_ACTIVITY_.
For each line of the listing that includes the word "Finance", show the whole line.

_STUDY MATERIAL_.

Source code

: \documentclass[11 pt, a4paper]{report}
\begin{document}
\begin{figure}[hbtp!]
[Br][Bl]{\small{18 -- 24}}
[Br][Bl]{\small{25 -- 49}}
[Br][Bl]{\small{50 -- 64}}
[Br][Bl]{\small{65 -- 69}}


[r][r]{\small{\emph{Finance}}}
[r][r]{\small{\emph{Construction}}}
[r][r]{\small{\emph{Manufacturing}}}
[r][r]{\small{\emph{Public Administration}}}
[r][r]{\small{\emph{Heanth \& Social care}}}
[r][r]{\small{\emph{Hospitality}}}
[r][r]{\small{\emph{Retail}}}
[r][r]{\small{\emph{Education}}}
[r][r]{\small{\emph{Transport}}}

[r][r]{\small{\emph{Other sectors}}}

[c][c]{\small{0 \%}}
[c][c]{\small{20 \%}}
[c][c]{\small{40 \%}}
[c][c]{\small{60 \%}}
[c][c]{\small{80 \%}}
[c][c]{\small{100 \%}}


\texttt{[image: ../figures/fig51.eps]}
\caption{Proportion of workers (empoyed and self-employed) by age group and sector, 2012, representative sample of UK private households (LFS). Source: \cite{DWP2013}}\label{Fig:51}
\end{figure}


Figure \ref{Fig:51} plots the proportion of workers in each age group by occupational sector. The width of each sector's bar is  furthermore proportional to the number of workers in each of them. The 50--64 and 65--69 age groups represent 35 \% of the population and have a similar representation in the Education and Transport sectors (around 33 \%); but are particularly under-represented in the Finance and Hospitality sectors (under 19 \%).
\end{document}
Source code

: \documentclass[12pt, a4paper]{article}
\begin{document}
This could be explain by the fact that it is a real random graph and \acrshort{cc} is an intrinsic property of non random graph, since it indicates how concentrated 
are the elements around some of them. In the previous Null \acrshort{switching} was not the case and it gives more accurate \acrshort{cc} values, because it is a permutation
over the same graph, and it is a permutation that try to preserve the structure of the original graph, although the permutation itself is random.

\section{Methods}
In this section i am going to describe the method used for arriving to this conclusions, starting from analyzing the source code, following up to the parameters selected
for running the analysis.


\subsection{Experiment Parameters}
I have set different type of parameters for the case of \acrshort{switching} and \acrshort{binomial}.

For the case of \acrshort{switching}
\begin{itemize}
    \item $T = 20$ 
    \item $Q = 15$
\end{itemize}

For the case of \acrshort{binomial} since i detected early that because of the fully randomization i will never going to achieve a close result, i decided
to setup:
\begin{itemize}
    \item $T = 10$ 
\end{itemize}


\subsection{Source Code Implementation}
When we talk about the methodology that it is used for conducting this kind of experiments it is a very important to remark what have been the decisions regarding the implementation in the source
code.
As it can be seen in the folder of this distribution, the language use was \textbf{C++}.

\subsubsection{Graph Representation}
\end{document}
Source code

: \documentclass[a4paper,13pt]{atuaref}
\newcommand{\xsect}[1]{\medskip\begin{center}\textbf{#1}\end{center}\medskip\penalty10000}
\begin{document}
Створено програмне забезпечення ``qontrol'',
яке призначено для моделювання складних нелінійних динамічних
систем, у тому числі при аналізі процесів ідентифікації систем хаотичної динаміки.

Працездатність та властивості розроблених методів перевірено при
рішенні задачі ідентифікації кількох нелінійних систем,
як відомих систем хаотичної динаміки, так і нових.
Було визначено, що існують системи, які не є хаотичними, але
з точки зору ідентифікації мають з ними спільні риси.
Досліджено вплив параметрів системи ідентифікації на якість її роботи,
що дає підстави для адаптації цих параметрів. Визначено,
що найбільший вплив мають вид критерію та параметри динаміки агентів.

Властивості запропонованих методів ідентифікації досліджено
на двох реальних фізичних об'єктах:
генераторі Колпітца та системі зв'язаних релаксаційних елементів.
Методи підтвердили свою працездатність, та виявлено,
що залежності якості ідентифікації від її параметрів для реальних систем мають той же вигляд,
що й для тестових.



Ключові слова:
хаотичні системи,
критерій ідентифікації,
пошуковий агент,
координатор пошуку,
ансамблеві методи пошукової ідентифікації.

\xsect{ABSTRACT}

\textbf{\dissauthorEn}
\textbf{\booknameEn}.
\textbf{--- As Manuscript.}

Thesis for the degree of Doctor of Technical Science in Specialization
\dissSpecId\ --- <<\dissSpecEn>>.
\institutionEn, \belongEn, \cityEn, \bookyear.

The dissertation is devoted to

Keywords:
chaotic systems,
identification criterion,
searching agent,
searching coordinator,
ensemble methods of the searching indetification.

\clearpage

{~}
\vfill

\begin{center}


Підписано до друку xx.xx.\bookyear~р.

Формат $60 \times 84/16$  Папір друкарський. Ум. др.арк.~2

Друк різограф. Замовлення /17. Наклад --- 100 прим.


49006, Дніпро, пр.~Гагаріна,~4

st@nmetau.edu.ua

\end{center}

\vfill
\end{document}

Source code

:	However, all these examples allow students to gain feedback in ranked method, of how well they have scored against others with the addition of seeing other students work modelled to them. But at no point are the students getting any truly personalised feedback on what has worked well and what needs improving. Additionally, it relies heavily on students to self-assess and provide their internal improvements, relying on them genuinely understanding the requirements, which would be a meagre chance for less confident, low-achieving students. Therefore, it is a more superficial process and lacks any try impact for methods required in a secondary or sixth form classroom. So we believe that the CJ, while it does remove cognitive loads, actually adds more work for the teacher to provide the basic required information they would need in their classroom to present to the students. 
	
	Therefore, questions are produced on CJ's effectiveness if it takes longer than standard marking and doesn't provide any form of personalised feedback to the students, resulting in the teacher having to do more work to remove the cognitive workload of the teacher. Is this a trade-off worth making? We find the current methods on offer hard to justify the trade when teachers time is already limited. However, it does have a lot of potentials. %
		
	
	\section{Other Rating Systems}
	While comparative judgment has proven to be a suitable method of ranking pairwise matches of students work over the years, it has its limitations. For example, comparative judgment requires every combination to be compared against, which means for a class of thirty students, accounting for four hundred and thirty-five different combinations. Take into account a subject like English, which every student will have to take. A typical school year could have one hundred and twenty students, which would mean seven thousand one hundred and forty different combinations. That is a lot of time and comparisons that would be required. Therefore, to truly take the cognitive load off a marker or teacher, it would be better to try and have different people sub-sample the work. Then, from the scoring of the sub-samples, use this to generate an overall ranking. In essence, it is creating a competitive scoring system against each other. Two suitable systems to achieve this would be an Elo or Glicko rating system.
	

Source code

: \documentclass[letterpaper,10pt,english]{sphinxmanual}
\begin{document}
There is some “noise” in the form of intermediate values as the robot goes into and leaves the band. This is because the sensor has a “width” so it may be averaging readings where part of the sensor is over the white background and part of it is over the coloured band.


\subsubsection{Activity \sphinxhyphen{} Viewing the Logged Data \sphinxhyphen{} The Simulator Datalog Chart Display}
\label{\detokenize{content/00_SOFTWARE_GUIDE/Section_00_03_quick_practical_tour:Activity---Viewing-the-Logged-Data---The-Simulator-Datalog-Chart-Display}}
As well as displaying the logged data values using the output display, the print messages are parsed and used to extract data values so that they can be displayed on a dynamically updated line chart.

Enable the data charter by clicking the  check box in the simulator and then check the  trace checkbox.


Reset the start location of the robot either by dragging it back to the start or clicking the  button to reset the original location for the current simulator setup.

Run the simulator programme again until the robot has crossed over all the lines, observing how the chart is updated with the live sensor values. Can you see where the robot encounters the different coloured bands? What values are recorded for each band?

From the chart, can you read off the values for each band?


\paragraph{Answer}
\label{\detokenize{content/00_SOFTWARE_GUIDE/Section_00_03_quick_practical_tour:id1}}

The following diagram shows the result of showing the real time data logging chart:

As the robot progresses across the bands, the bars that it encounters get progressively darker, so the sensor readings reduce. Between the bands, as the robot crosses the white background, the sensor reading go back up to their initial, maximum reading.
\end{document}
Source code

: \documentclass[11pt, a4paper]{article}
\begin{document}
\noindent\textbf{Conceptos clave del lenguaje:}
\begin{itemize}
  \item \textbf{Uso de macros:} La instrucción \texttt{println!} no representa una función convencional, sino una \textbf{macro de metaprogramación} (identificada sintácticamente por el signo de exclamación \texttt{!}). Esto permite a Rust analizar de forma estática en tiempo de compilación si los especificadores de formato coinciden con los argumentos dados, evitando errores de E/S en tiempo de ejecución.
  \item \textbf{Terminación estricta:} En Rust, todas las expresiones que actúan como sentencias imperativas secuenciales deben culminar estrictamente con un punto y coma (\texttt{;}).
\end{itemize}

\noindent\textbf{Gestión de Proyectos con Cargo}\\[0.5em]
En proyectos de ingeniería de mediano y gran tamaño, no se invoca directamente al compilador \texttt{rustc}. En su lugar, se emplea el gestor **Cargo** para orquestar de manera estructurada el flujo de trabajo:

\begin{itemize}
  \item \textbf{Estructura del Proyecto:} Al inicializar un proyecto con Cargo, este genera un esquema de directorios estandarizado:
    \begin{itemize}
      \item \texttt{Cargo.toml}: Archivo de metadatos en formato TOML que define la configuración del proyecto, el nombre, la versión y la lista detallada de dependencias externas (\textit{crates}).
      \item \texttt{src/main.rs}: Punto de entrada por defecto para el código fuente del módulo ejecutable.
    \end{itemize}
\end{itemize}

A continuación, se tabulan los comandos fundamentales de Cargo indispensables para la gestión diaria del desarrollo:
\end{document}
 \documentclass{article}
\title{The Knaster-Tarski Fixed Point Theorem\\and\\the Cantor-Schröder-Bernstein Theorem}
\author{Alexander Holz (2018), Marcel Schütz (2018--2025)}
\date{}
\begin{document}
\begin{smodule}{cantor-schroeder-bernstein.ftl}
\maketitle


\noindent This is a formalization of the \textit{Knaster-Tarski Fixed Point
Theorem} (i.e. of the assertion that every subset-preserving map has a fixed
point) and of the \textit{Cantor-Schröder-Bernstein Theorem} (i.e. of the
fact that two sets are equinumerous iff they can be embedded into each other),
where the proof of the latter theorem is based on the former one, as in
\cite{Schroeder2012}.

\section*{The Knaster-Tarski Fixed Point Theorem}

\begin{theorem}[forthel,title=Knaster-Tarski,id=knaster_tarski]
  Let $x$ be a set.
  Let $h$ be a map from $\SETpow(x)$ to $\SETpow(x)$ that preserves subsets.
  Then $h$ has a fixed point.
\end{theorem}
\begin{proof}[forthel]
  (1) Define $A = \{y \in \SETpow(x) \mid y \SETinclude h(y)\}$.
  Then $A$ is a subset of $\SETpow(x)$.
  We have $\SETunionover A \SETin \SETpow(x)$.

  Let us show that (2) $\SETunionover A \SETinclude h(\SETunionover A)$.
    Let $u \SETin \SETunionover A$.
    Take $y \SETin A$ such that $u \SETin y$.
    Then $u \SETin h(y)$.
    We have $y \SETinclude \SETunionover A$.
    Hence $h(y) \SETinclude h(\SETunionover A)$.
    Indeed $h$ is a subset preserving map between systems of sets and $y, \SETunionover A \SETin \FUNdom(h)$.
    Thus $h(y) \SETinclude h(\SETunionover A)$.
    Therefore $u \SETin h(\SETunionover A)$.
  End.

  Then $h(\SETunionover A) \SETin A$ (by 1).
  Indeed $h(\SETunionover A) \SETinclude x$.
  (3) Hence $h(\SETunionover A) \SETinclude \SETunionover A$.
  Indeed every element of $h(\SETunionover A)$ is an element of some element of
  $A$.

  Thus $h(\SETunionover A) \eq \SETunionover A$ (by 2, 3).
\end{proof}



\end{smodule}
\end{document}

_REPLY_.
[r][r]{\small{\emph{Finance}}}
Figure \ref{Fig:51} plots the proportion of workers in each age group by occupational sector. The width of each sector's bar is  furthermore proportional to the number of workers in each of them. The 50--64 and 65--69 age groups represent 35 \% of the population and have a similar representation in the Education and Transport sectors (around 33 \%); but are particularly under-represented in the Finance and Hospitality sectors (under 19 \%).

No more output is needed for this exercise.